That is exactly what the British Airports Authority has done. It has consulted on and put in place three schemes to address different aspects of the generalised blight arising from the proposals for a second runway at Stansted. The schemes are similar to others in the past in connection with major road and rail proposals, such as the channel tunnel rail link. BAA has brought forward similar voluntary schemes at Heathrow, Gatwick, Edinburgh and Glasgow. The airport operator at Birmingham is currently consulting on revised voluntary compensation schemes and the operator at Luton is expected to bring forward its own proposed mitigation measures shortly. These voluntary schemes do not affect the statutory rights of property owners in due course.
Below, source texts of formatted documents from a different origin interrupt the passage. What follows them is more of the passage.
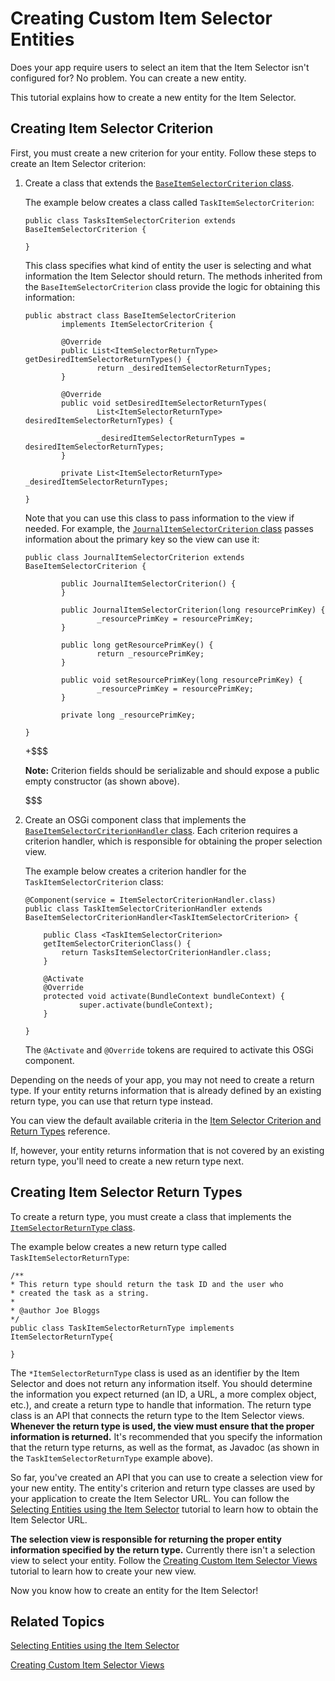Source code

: # Creating Custom Item Selector Entities [](id=creating-custom-item-selector-entities)

Does your app require users to select an item that the Item Selector isn't 
configured for? No problem. You can create a new entity.

This tutorial explains how to create a new entity for the Item Selector.

## Creating Item Selector Criterion [](id=creating-item-selector-criterion)

First, you must create a new criterion for your entity. Follow these steps to 
create an Item Selector criterion:

1.  Create a class that extends the [`BaseItemSelectorCriterion` class](@app-ref@/collaboration/latest/javadocs/com/liferay/item/selector/BaseItemSelectorCriterion.html).

    The example below creates a class called `TaskItemSelectorCriterion`:

        public class TasksItemSelectorCriterion extends 
        BaseItemSelectorCriterion {
        
        }
 
    This class specifies what kind of entity the user is selecting and what
    information the Item Selector should return. The methods inherited from the 
    `BaseItemSelectorCriterion` class provide the logic for obtaining this 
    information:
    
        public abstract class BaseItemSelectorCriterion
                implements ItemSelectorCriterion {
        
                @Override
                public List<ItemSelectorReturnType> getDesiredItemSelectorReturnTypes() {
                        return _desiredItemSelectorReturnTypes;
                }
        
                @Override
                public void setDesiredItemSelectorReturnTypes(
                        List<ItemSelectorReturnType> desiredItemSelectorReturnTypes) {
        
                        _desiredItemSelectorReturnTypes = desiredItemSelectorReturnTypes;
                }
        
                private List<ItemSelectorReturnType> _desiredItemSelectorReturnTypes;
        
        }

    Note that you can use this class to pass information to the view if
    needed. For example, the [`JournalItemSelectorCriterion` class](@app-ref@/web-experience/latest/javadocs/com/liferay/journal/item/selector/criterion/JournalItemSelectorCriterion.html)
    passes information about the primary key so the view can use it:

        public class JournalItemSelectorCriterion extends 
        BaseItemSelectorCriterion {
        
                public JournalItemSelectorCriterion() {
                }
        
                public JournalItemSelectorCriterion(long resourcePrimKey) {
                        _resourcePrimKey = resourcePrimKey;
                }
        
                public long getResourcePrimKey() {
                        return _resourcePrimKey;
                }
        
                public void setResourcePrimKey(long resourcePrimKey) {
                        _resourcePrimKey = resourcePrimKey;
                }
        
                private long _resourcePrimKey;
        
        }

    +$$$

    **Note:** Criterion fields should be serializable and should expose a 
    public empty constructor (as shown above).
    
    $$$

2.  Create an OSGi component class that implements the 
    [`BaseItemSelectorCriterionHandler` class](@app-ref@/collaboration/latest/javadocs/com/liferay/item/selector/BaseItemSelectorCriterionHandler.html). 
    Each criterion requires a criterion handler, which is responsible for 
    obtaining the proper selection view.

    The example below creates a criterion handler for the 
    `TaskItemSelectorCriterion` class:

        @Component(service = ItemSelectorCriterionHandler.class)
        public class TaskItemSelectorCriterionHandler extends 
        BaseItemSelectorCriterionHandler<TaskItemSelectorCriterion> {

            public Class <TaskItemSelectorCriterion> 
            getItemSelectorCriterionClass() {
                return TasksItemSelectorCriterionHandler.class;
            }

            @Activate
            @Override
            protected void activate(BundleContext bundleContext) {
                    super.activate(bundleContext);
            }
    
        }
 
    The `@Activate` and `@Override` tokens are required to activate this OSGi 
    component.

Depending on the needs of your app, you may not need to create a return type. If
your entity returns information that is already defined by an existing return
type, you can use that return type instead.

You can view the default available criteria in the 
[Item Selector Criterion and Return Types](/develop/reference/-/knowledge_base/7-0/item-selector-criterion-and-return-types) 
reference.

If, however, your entity returns information that is not covered by an existing 
return type, you'll need to create a new return type next.

## Creating Item Selector Return Types [](id=creating-item-selector-return-types)

To create a return type, you must create a class that implements the 
[`ItemSelectorReturnType` class](@app-ref@/collaboration/latest/javadocs/com/liferay/item/selector/ItemSelectorReturnType.html).

The example below creates a new return type called `TaskItemSelectorReturnType`:

    /**
    * This return type should return the task ID and the user who
    * created the task as a string.
    *
    * @author Joe Bloggs
    */
    public class TaskItemSelectorReturnType implements ItemSelectorReturnType{
    
    }
 
The `*ItemSelectorReturnType` class is used as an identifier by the Item
Selector and does not return any information itself. You should determine the
information you expect returned (an ID, a URL, a more complex object, etc.), and
create a return type to handle that information.  The return type class is an
API that connects the return type to the Item Selector views. **Whenever the
return type is used, the view must ensure that the proper information is
returned.** It's recommended that you specify the information that the return
type returns, as well as the format, as Javadoc (as shown in the
`TaskItemSelectorReturnType` example above).

So far, you've created an API that you can use to create a selection view for 
your new entity. The entity's criterion and return type classes are used by your
application to create the Item Selector URL. You can follow the 
[Selecting Entities using the Item Selector](/develop/tutorials/-/knowledge_base/7-0/selecting-entities-using-the-item-selector)
tutorial to learn how to obtain the Item Selector URL.

**The selection view is responsible for returning the proper entity information 
specified by the return type.** Currently there isn't a selection view to select 
your entity. Follow the [Creating Custom Item Selector Views](/develop/tutorials/-/knowledge_base/7-0/creating-custom-item-selector-views) 
tutorial to learn how to create your new view.

Now you know how to create an entity for the Item Selector!

## Related Topics [](id=related-topics)

[Selecting Entities using the Item Selector](/develop/tutorials/-/knowledge_base/7-0/selecting-entities-using-the-item-selector)

[Creating Custom Item Selector Views](/develop/tutorials/-/knowledge_base/7-0/creating-custom-item-selector-views)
Beyond the clear policies set out in the White Paper the Government contend that they should have no role in determining the scope or terms of non-statutory schemes brought forward by airport operators to address generalised blight. They are, necessarily, voluntary schemes for the reasons I have explained. The main concern and causal factor where generalised blight is associated with proposals for new airport runways is anxiety about future aircraft noise. It is sensible therefore for voluntary blight schemes to use forecasts of future noise to identify areas likely to be affected. One consequence of that approach is that some people in areas forecast to experience low levels of aircraft noise feel aggrieved at not being included within the scheme, which is intended for those who experience higher levels. However, voluntary generalised blight schemes that are not related to recognised causal factors can have the perverse effect of spreading generalised blight and making the situation worse.
The effect of the amendment would be to bring generalised blight within a statutory planning framework for the first time, but it would do so for one economic activity only: civil airports. The Government contend that that is the basis why the amendment should be rejected. Generalised blight is not an issue unique to airport development. It can arise from any major development or infrastructure project. The effect, therefore, would be discriminatory. Other comparable areas, such as other transport modes, heavy industry, chemicals manufacture, waste disposal and energy generation, would continue to be subject to the established position, while civil airports alone would be expected to compensate for generalised blight, whether or not the perceived risk of depreciation in property values was soundly based.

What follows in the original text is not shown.